## Exercise requirements
Below are records that contain pictures; transcribe the text exactly and omit the pictures.

*** Opening Data for this task ***

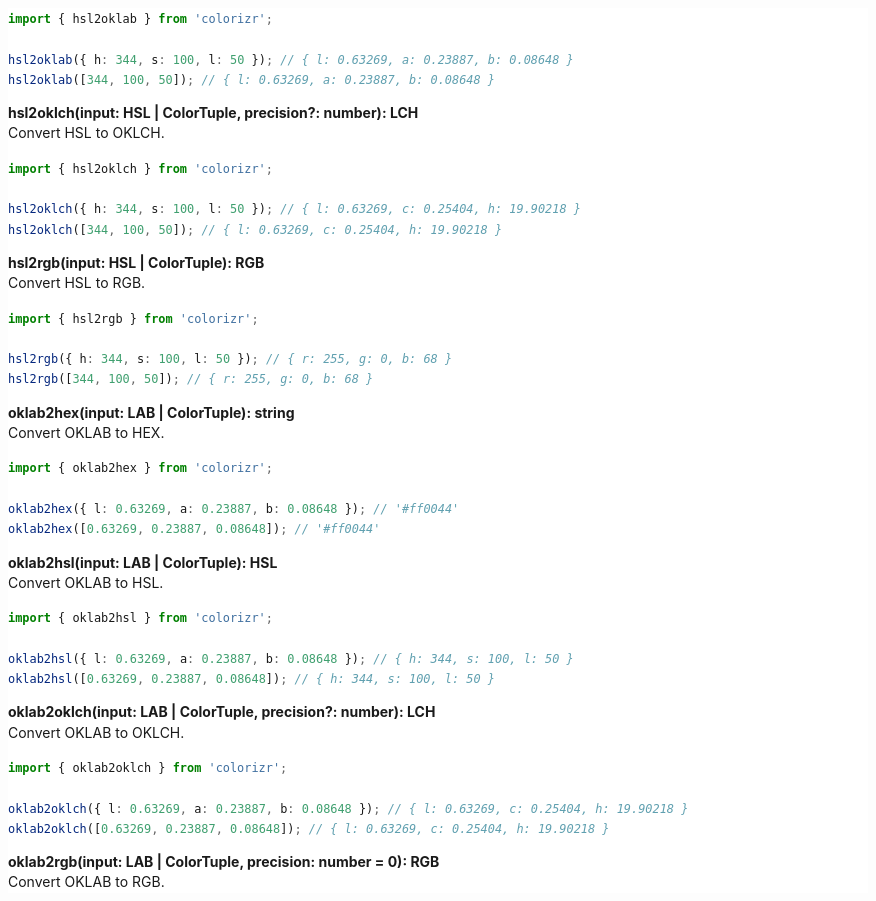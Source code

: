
 ```typescript
import { hsl2oklab } from 'colorizr';

hsl2oklab({ h: 344, s: 100, l: 50 }); // { l: 0.63269, a: 0.23887, b: 0.08648 }
hsl2oklab([344, 100, 50]); // { l: 0.63269, a: 0.23887, b: 0.08648 }
```

**hsl2oklch(input: HSL | ColorTuple, precision?: number): LCH**  
Convert HSL to OKLCH.

```typescript
import { hsl2oklch } from 'colorizr';

hsl2oklch({ h: 344, s: 100, l: 50 }); // { l: 0.63269, c: 0.25404, h: 19.90218 }
hsl2oklch([344, 100, 50]); // { l: 0.63269, c: 0.25404, h: 19.90218 }
```

**hsl2rgb(input: HSL | ColorTuple): RGB**  
Convert HSL to RGB.

```typescript
import { hsl2rgb } from 'colorizr';

hsl2rgb({ h: 344, s: 100, l: 50 }); // { r: 255, g: 0, b: 68 }
hsl2rgb([344, 100, 50]); // { r: 255, g: 0, b: 68 }
```

**oklab2hex(input: LAB | ColorTuple): string**  
Convert OKLAB to HEX.

```typescript
import { oklab2hex } from 'colorizr';

oklab2hex({ l: 0.63269, a: 0.23887, b: 0.08648 }); // '#ff0044'
oklab2hex([0.63269, 0.23887, 0.08648]); // '#ff0044'
```

**oklab2hsl(input: LAB | ColorTuple): HSL**  
Convert OKLAB to HSL.

```typescript
import { oklab2hsl } from 'colorizr';

oklab2hsl({ l: 0.63269, a: 0.23887, b: 0.08648 }); // { h: 344, s: 100, l: 50 }
oklab2hsl([0.63269, 0.23887, 0.08648]); // { h: 344, s: 100, l: 50 }
```

**oklab2oklch(input: LAB | ColorTuple, precision?: number): LCH**  
Convert OKLAB to OKLCH.

```typescript
import { oklab2oklch } from 'colorizr';

oklab2oklch({ l: 0.63269, a: 0.23887, b: 0.08648 }); // { l: 0.63269, c: 0.25404, h: 19.90218 }
oklab2oklch([0.63269, 0.23887, 0.08648]); // { l: 0.63269, c: 0.25404, h: 19.90218 }
```

**oklab2rgb(input: LAB | ColorTuple, precision: number = 0): RGB**  
Convert OKLAB to RGB.
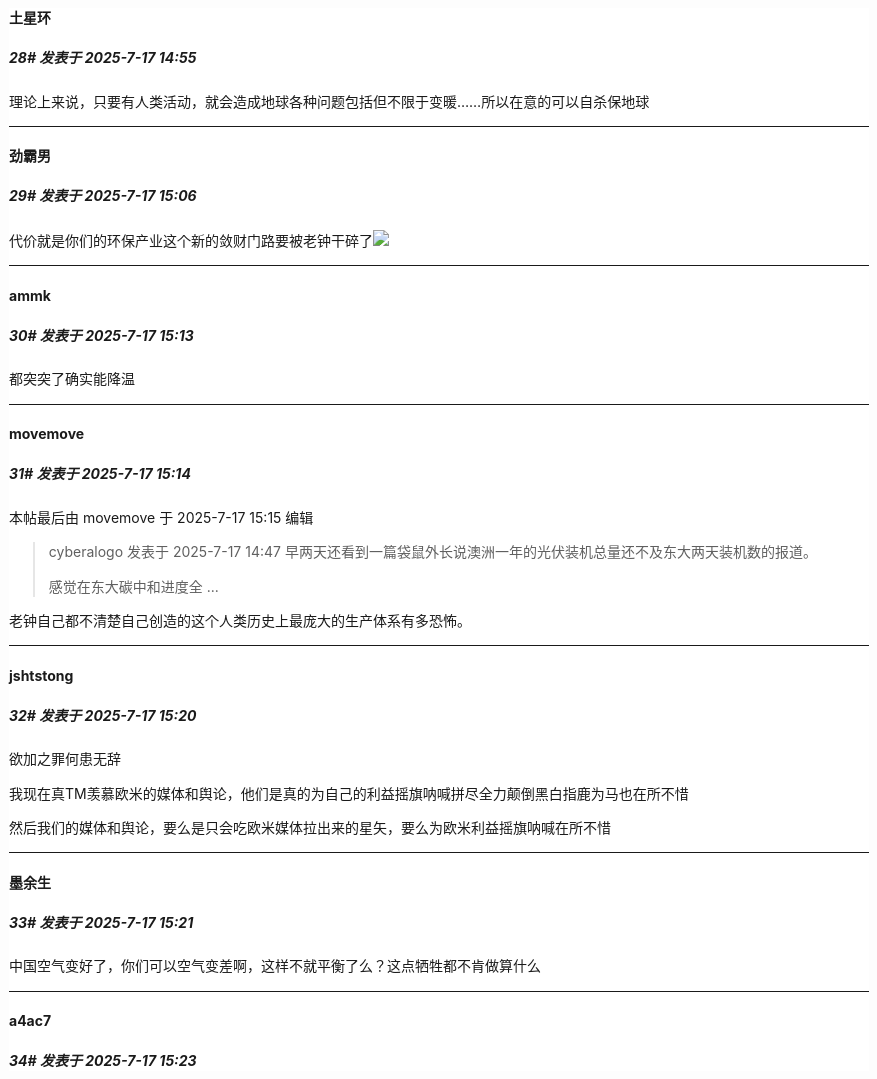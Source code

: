 ####  土星环  
##### 28#       发表于 2025-7-17 14:55

理论上来说，只要有人类活动，就会造成地球各种问题包括但不限于变暖……所以在意的可以自杀保地球

*****

####  劲霸男  
##### 29#       发表于 2025-7-17 15:06

代价就是你们的环保产业这个新的敛财门路要被老钟干碎了<img src="https://static.stage1st.com/image/smiley/face2017/048.png" referrerpolicy="no-referrer">

*****

####  ammk  
##### 30#       发表于 2025-7-17 15:13

都突突了确实能降温

*****

####  movemove  
##### 31#       发表于 2025-7-17 15:14

 本帖最后由 movemove 于 2025-7-17 15:15 编辑 
<blockquote>cyberalogo 发表于 2025-7-17 14:47
早两天还看到一篇袋鼠外长说澳洲一年的光伏装机总量还不及东大两天装机数的报道。

感觉在东大碳中和进度全 ...</blockquote>

老钟自己都不清楚自己创造的这个人类历史上最庞大的生产体系有多恐怖。

*****

####  jshtstong  
##### 32#       发表于 2025-7-17 15:20

欲加之罪何患无辞

我现在真TM羡慕欧米的媒体和舆论，他们是真的为自己的利益摇旗呐喊拼尽全力颠倒黑白指鹿为马也在所不惜

然后我们的媒体和舆论，要么是只会吃欧米媒体拉出来的星矢，要么为欧米利益摇旗呐喊在所不惜

*****

####  墨余生  
##### 33#       发表于 2025-7-17 15:21

中国空气变好了，你们可以空气变差啊，这样不就平衡了么？这点牺牲都不肯做算什么

*****

####  a4ac7  
##### 34#       发表于 2025-7-17 15:23
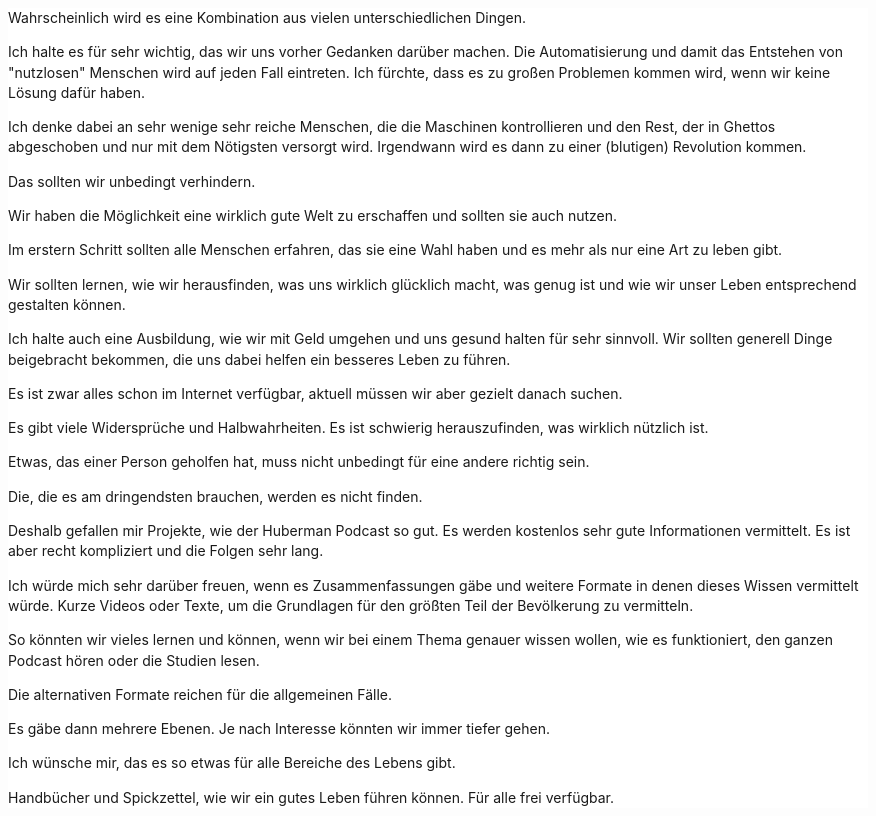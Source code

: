 Wahrscheinlich wird es eine Kombination aus vielen unterschiedlichen Dingen.

Ich halte es für sehr wichtig, das wir uns vorher Gedanken darüber machen. Die Automatisierung und damit das Entstehen von "nutzlosen" Menschen wird auf jeden Fall eintreten. Ich fürchte, dass es zu großen Problemen kommen wird, wenn wir keine Lösung dafür haben.

Ich denke dabei an sehr wenige sehr reiche Menschen, die die Maschinen kontrollieren und den Rest, der in Ghettos abgeschoben und nur mit dem Nötigsten versorgt wird. Irgendwann wird es dann zu einer (blutigen) Revolution kommen.

Das sollten wir unbedingt verhindern.

Wir haben die Möglichkeit eine wirklich gute Welt zu erschaffen und sollten sie auch nutzen.

Im erstern Schritt sollten alle Menschen erfahren, das sie eine Wahl haben und es mehr als nur eine Art zu leben gibt. 

Wir sollten lernen, wie wir herausfinden, was uns wirklich glücklich macht, was genug ist und wie wir unser Leben entsprechend gestalten können.

Ich halte auch eine Ausbildung, wie wir mit Geld umgehen und uns gesund halten für sehr sinnvoll. Wir sollten generell Dinge beigebracht bekommen, die uns dabei helfen ein besseres Leben zu führen.

Es ist zwar alles schon im Internet verfügbar, aktuell müssen wir aber gezielt danach suchen. 

Es gibt viele Widersprüche und Halbwahrheiten. Es ist schwierig herauszufinden, was wirklich nützlich ist.

Etwas, das einer Person geholfen hat, muss nicht unbedingt für eine andere richtig sein.

Die, die es am dringendsten brauchen, werden es nicht finden.

Deshalb gefallen mir Projekte, wie der Huberman Podcast so gut. Es werden kostenlos sehr gute Informationen vermittelt. Es ist aber recht kompliziert und die Folgen sehr lang.

Ich würde mich sehr darüber freuen, wenn es Zusammenfassungen gäbe und weitere Formate in denen dieses Wissen vermittelt würde. Kurze Videos oder Texte, um die Grundlagen für den größten Teil der Bevölkerung zu vermitteln. 

So könnten wir vieles lernen und können, wenn wir bei einem Thema genauer wissen wollen, wie es funktioniert, den ganzen Podcast hören oder die Studien lesen.

Die alternativen Formate reichen für die allgemeinen Fälle.

Es gäbe dann mehrere Ebenen. Je nach Interesse könnten wir immer tiefer gehen.

Ich wünsche mir, das es so etwas für alle Bereiche des Lebens gibt.

Handbücher und Spickzettel, wie wir ein gutes Leben führen können. Für alle frei verfügbar.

*** Closing Data for this task ***

## Solution for this exercise
Source code

:
 ```typescript
import { hsl2oklab } from 'colorizr';

hsl2oklab({ h: 344, s: 100, l: 50 }); // { l: 0.63269, a: 0.23887, b: 0.08648 }
hsl2oklab([344, 100, 50]); // { l: 0.63269, a: 0.23887, b: 0.08648 }
```

**hsl2oklch(input: HSL | ColorTuple, precision?: number): LCH**  
Convert HSL to OKLCH.

```typescript
import { hsl2oklch } from 'colorizr';

hsl2oklch({ h: 344, s: 100, l: 50 }); // { l: 0.63269, c: 0.25404, h: 19.90218 }
hsl2oklch([344, 100, 50]); // { l: 0.63269, c: 0.25404, h: 19.90218 }
```

**hsl2rgb(input: HSL | ColorTuple): RGB**  
Convert HSL to RGB.

```typescript
import { hsl2rgb } from 'colorizr';

hsl2rgb({ h: 344, s: 100, l: 50 }); // { r: 255, g: 0, b: 68 }
hsl2rgb([344, 100, 50]); // { r: 255, g: 0, b: 68 }
```

**oklab2hex(input: LAB | ColorTuple): string**  
Convert OKLAB to HEX.

```typescript
import { oklab2hex } from 'colorizr';

oklab2hex({ l: 0.63269, a: 0.23887, b: 0.08648 }); // '#ff0044'
oklab2hex([0.63269, 0.23887, 0.08648]); // '#ff0044'
```

**oklab2hsl(input: LAB | ColorTuple): HSL**  
Convert OKLAB to HSL.

```typescript
import { oklab2hsl } from 'colorizr';

oklab2hsl({ l: 0.63269, a: 0.23887, b: 0.08648 }); // { h: 344, s: 100, l: 50 }
oklab2hsl([0.63269, 0.23887, 0.08648]); // { h: 344, s: 100, l: 50 }
```

**oklab2oklch(input: LAB | ColorTuple, precision?: number): LCH**  
Convert OKLAB to OKLCH.

```typescript
import { oklab2oklch } from 'colorizr';

oklab2oklch({ l: 0.63269, a: 0.23887, b: 0.08648 }); // { l: 0.63269, c: 0.25404, h: 19.90218 }
oklab2oklch([0.63269, 0.23887, 0.08648]); // { l: 0.63269, c: 0.25404, h: 19.90218 }
```

**oklab2rgb(input: LAB | ColorTuple, precision: number = 0): RGB**  
Convert OKLAB to RGB.
Source code

: ####  土星环  
##### 28#       发表于 2025-7-17 14:55

理论上来说，只要有人类活动，就会造成地球各种问题包括但不限于变暖……所以在意的可以自杀保地球

*****

####  劲霸男  
##### 29#       发表于 2025-7-17 15:06

代价就是你们的环保产业这个新的敛财门路要被老钟干碎了<img src="https://static.stage1st.com/image/smiley/face2017/048.png" referrerpolicy="no-referrer">

*****

####  ammk  
##### 30#       发表于 2025-7-17 15:13

都突突了确实能降温

*****

####  movemove  
##### 31#       发表于 2025-7-17 15:14

 本帖最后由 movemove 于 2025-7-17 15:15 编辑 
<blockquote>cyberalogo 发表于 2025-7-17 14:47
早两天还看到一篇袋鼠外长说澳洲一年的光伏装机总量还不及东大两天装机数的报道。

感觉在东大碳中和进度全 ...</blockquote>

老钟自己都不清楚自己创造的这个人类历史上最庞大的生产体系有多恐怖。

*****

####  jshtstong  
##### 32#       发表于 2025-7-17 15:20

欲加之罪何患无辞

我现在真TM羡慕欧米的媒体和舆论，他们是真的为自己的利益摇旗呐喊拼尽全力颠倒黑白指鹿为马也在所不惜

然后我们的媒体和舆论，要么是只会吃欧米媒体拉出来的星矢，要么为欧米利益摇旗呐喊在所不惜

*****

####  墨余生  
##### 33#       发表于 2025-7-17 15:21

中国空气变好了，你们可以空气变差啊，这样不就平衡了么？这点牺牲都不肯做算什么

*****

####  a4ac7  
##### 34#       发表于 2025-7-17 15:23
Source code

: Wahrscheinlich wird es eine Kombination aus vielen unterschiedlichen Dingen.

Ich halte es für sehr wichtig, das wir uns vorher Gedanken darüber machen. Die Automatisierung und damit das Entstehen von "nutzlosen" Menschen wird auf jeden Fall eintreten. Ich fürchte, dass es zu großen Problemen kommen wird, wenn wir keine Lösung dafür haben.

Ich denke dabei an sehr wenige sehr reiche Menschen, die die Maschinen kontrollieren und den Rest, der in Ghettos abgeschoben und nur mit dem Nötigsten versorgt wird. Irgendwann wird es dann zu einer (blutigen) Revolution kommen.

Das sollten wir unbedingt verhindern.

Wir haben die Möglichkeit eine wirklich gute Welt zu erschaffen und sollten sie auch nutzen.

Im erstern Schritt sollten alle Menschen erfahren, das sie eine Wahl haben und es mehr als nur eine Art zu leben gibt. 

Wir sollten lernen, wie wir herausfinden, was uns wirklich glücklich macht, was genug ist und wie wir unser Leben entsprechend gestalten können.

Ich halte auch eine Ausbildung, wie wir mit Geld umgehen und uns gesund halten für sehr sinnvoll. Wir sollten generell Dinge beigebracht bekommen, die uns dabei helfen ein besseres Leben zu führen.

Es ist zwar alles schon im Internet verfügbar, aktuell müssen wir aber gezielt danach suchen. 

Es gibt viele Widersprüche und Halbwahrheiten. Es ist schwierig herauszufinden, was wirklich nützlich ist.

Etwas, das einer Person geholfen hat, muss nicht unbedingt für eine andere richtig sein.

Die, die es am dringendsten brauchen, werden es nicht finden.

Deshalb gefallen mir Projekte, wie der Huberman Podcast so gut. Es werden kostenlos sehr gute Informationen vermittelt. Es ist aber recht kompliziert und die Folgen sehr lang.

Ich würde mich sehr darüber freuen, wenn es Zusammenfassungen gäbe und weitere Formate in denen dieses Wissen vermittelt würde. Kurze Videos oder Texte, um die Grundlagen für den größten Teil der Bevölkerung zu vermitteln. 

So könnten wir vieles lernen und können, wenn wir bei einem Thema genauer wissen wollen, wie es funktioniert, den ganzen Podcast hören oder die Studien lesen.

Die alternativen Formate reichen für die allgemeinen Fälle.

Es gäbe dann mehrere Ebenen. Je nach Interesse könnten wir immer tiefer gehen.

Ich wünsche mir, das es so etwas für alle Bereiche des Lebens gibt.

Handbücher und Spickzettel, wie wir ein gutes Leben führen können. Für alle frei verfügbar.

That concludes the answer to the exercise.